Zachariah longed to see his wife again; but he could not bring her to Liverpool until he had some work to do. At last the day came when he was able to say that he was once more earning his living, and one evening when he reached home she was there too. Mrs. Carter had herself brought her to Liverpool, but had gone back again to Manchester at once, as she could not stay the night. When he first set eyes on his wife he was astonished at the change in her. She was whiter, if possible, than ever, thin in the face, dark-ringed about the eyes, and very weak. But otherwise she was what she had always been. The hair was just as smooth, everything about her just as spotlessly clean and unruffled, and she sat as she always did, rather upright and straight, as if she preferred the discomfort of a somewhat rigid position to the greater discomfort of disarranging her gown.
Zachariah had much to say. During the whole of the four hours before bedtime he did not once feel that drying-up of conversation which used to be so painful to him. It is true she herself said little or nothing, but that was of no moment. She was strengthless, and he did not expect her to talk. So long as he could speak he was happy. The next morning came, and with it came Hope, as it usually came to him in the morning, and he kissed her with passionate fervour as he went out, rejoicing to think that, although she was so feeble, she was recovering; that he could once more look forward as in earlier days, to the evening, and forgetting every cloud which had ever come between them. Alas, when the night of that very day came he found his little store exhausted, and he and the companion of his life sat together for a quarter of an hour or more without speaking a word.
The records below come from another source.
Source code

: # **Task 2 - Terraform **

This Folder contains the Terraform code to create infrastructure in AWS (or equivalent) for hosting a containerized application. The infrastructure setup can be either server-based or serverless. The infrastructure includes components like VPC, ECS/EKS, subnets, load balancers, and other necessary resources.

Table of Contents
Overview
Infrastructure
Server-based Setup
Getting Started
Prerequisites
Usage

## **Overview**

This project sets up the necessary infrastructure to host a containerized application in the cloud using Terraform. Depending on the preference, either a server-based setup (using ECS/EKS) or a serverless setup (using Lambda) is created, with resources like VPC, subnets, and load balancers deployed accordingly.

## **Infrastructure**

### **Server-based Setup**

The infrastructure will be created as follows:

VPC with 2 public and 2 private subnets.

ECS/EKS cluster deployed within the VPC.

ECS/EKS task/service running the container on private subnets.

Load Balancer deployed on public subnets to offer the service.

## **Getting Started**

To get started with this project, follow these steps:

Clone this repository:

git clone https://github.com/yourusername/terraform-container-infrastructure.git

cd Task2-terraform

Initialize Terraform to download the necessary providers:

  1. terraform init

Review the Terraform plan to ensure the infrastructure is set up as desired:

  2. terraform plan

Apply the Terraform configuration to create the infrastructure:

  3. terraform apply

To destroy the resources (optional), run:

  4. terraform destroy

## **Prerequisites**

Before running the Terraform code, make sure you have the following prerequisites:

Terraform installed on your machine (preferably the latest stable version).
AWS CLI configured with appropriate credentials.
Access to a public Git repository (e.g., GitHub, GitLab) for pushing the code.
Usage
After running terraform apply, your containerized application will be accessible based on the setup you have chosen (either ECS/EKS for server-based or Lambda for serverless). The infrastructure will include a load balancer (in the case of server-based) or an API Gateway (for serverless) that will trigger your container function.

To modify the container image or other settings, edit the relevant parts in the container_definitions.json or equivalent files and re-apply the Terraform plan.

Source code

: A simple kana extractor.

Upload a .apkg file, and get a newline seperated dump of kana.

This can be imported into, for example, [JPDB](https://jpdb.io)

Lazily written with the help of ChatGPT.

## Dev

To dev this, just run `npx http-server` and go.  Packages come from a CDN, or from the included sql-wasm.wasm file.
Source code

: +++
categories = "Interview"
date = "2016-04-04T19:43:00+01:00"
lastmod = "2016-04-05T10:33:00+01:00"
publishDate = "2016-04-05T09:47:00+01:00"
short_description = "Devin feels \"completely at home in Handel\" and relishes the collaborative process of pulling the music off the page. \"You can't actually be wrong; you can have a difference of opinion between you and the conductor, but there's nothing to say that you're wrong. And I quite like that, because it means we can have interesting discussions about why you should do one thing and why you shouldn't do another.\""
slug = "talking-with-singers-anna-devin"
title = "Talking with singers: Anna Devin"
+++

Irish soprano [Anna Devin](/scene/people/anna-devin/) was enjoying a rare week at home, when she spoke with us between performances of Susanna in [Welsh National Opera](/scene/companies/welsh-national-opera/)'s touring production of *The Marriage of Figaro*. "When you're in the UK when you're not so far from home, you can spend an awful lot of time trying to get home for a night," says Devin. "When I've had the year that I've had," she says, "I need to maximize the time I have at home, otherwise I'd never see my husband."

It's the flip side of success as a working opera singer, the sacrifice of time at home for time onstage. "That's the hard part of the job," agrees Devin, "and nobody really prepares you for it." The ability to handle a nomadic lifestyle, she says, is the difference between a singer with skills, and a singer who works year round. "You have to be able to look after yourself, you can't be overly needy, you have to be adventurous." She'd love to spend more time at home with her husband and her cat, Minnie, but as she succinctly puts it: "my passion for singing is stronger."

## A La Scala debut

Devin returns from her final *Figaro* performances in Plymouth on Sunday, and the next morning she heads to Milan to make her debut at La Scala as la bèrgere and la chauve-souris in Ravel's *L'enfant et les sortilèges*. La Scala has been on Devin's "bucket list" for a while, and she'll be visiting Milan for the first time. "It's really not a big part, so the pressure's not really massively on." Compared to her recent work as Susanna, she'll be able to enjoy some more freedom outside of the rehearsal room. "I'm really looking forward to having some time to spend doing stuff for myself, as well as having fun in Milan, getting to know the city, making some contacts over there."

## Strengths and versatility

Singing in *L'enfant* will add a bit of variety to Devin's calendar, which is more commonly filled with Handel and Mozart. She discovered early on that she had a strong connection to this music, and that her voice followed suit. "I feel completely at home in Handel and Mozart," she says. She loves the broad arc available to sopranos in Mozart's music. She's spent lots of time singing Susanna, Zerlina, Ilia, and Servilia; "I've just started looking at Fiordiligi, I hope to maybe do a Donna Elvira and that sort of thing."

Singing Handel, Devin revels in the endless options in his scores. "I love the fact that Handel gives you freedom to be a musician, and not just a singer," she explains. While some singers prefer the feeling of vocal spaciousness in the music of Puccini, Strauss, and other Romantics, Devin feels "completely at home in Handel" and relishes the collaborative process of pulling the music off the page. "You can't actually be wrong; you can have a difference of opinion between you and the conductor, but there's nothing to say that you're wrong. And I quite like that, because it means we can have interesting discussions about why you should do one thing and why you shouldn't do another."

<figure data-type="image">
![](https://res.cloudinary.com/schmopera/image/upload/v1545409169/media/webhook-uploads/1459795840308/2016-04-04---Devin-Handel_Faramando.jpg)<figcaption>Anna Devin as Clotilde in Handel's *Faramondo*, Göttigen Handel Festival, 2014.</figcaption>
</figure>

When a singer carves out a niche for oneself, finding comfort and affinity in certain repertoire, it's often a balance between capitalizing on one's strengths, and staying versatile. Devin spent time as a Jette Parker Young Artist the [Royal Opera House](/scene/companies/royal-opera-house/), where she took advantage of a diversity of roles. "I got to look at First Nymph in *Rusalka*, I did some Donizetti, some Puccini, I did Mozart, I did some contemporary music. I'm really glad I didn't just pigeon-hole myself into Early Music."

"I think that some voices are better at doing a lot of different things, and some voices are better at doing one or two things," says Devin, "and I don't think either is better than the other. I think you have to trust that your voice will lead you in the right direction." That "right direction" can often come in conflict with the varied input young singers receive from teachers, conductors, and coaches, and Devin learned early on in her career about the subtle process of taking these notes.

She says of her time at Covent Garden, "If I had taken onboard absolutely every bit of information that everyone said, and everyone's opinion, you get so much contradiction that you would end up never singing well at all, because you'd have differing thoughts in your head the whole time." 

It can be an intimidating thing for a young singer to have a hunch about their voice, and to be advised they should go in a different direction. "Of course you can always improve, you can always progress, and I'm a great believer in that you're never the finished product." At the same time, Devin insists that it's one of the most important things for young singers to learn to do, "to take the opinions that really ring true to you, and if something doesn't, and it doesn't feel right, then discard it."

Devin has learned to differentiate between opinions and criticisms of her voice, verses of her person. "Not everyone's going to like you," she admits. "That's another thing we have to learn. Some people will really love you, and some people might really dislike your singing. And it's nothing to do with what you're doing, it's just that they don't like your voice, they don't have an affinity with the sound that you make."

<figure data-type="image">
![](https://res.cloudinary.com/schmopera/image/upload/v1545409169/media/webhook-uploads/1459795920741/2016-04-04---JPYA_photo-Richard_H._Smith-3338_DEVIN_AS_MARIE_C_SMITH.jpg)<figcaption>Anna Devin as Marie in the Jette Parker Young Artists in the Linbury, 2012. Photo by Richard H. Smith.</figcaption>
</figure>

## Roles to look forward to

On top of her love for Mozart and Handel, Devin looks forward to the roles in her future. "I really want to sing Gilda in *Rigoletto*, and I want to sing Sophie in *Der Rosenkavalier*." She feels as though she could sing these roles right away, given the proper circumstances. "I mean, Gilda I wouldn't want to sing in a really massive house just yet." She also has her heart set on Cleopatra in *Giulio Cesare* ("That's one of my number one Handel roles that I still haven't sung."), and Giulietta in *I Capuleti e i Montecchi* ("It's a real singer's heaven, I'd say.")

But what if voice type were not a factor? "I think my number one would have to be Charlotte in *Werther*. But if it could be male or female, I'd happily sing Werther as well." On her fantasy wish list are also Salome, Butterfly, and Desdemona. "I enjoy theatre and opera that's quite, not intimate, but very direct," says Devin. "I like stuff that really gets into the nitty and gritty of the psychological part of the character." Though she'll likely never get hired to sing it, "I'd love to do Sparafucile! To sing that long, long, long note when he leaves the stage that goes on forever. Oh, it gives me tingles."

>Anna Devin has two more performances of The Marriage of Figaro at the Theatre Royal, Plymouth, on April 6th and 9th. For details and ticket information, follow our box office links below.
He proposed reading a book, and took up the Ferguson, thinking he could extract from it something which might interest her; but she was so irresponsive, and evidently cared so little for it, that he ceased. It was but eight o’clock, and how to fill up the time he did not know. At last he said he would just take a turn outside and look at the weather. He went out and stood under the stars of which he had been reading. The meeting, after such a separation, was scarcely twenty-four hours old, and yet he felt once more the old weariness and the old inability to profit by her society or care for it. He wished, or half wished, that there might have existed such differences between them that they could have totally disregarded or even hated one another. The futility, however, of any raving was soon perfectly clear to him. He might as well have strained at a chain which held him fast by the leg, and he therefore strove to quiet himself. He came back, after being absent longer than he intended and found she was upstairs. He sat down and meditated again, but came to no conclusion, for no conclusion was possible. The next evening, after they had sat dumb for some moments, he said, “My dear; you don’t seem well.”
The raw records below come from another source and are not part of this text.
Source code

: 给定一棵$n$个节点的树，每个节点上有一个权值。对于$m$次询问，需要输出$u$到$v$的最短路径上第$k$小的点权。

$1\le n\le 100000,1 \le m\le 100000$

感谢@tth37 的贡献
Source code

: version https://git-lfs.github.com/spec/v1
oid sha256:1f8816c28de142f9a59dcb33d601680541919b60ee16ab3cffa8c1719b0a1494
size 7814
“I am not well, as you know. You yourself don’t seem well.”
He felt suddenly as if he would have liked to throw himself on his knees before her, and to have it all out with her; to say to her all he had said to himself; to expose all his misery to her; to try to find out whether she still loved him; to break or thaw the shell of ice which seemed to have frozen round her. But he could not do it. He was on the point of doing it, when he looked at her face, and there was something in it which stopped him. No such confidence was possible, and he went back into himself again.
“Shall I read to you?”
“Yes, if you like.”
“What shall I read?”
“I don’t care; anything you please.”
“Shall it be Cook’s Voyages?”
“I have just said I really do not care.”
He took down the Cook’s Voyages; but after about ten minutes he could not go on and he put it back in its place.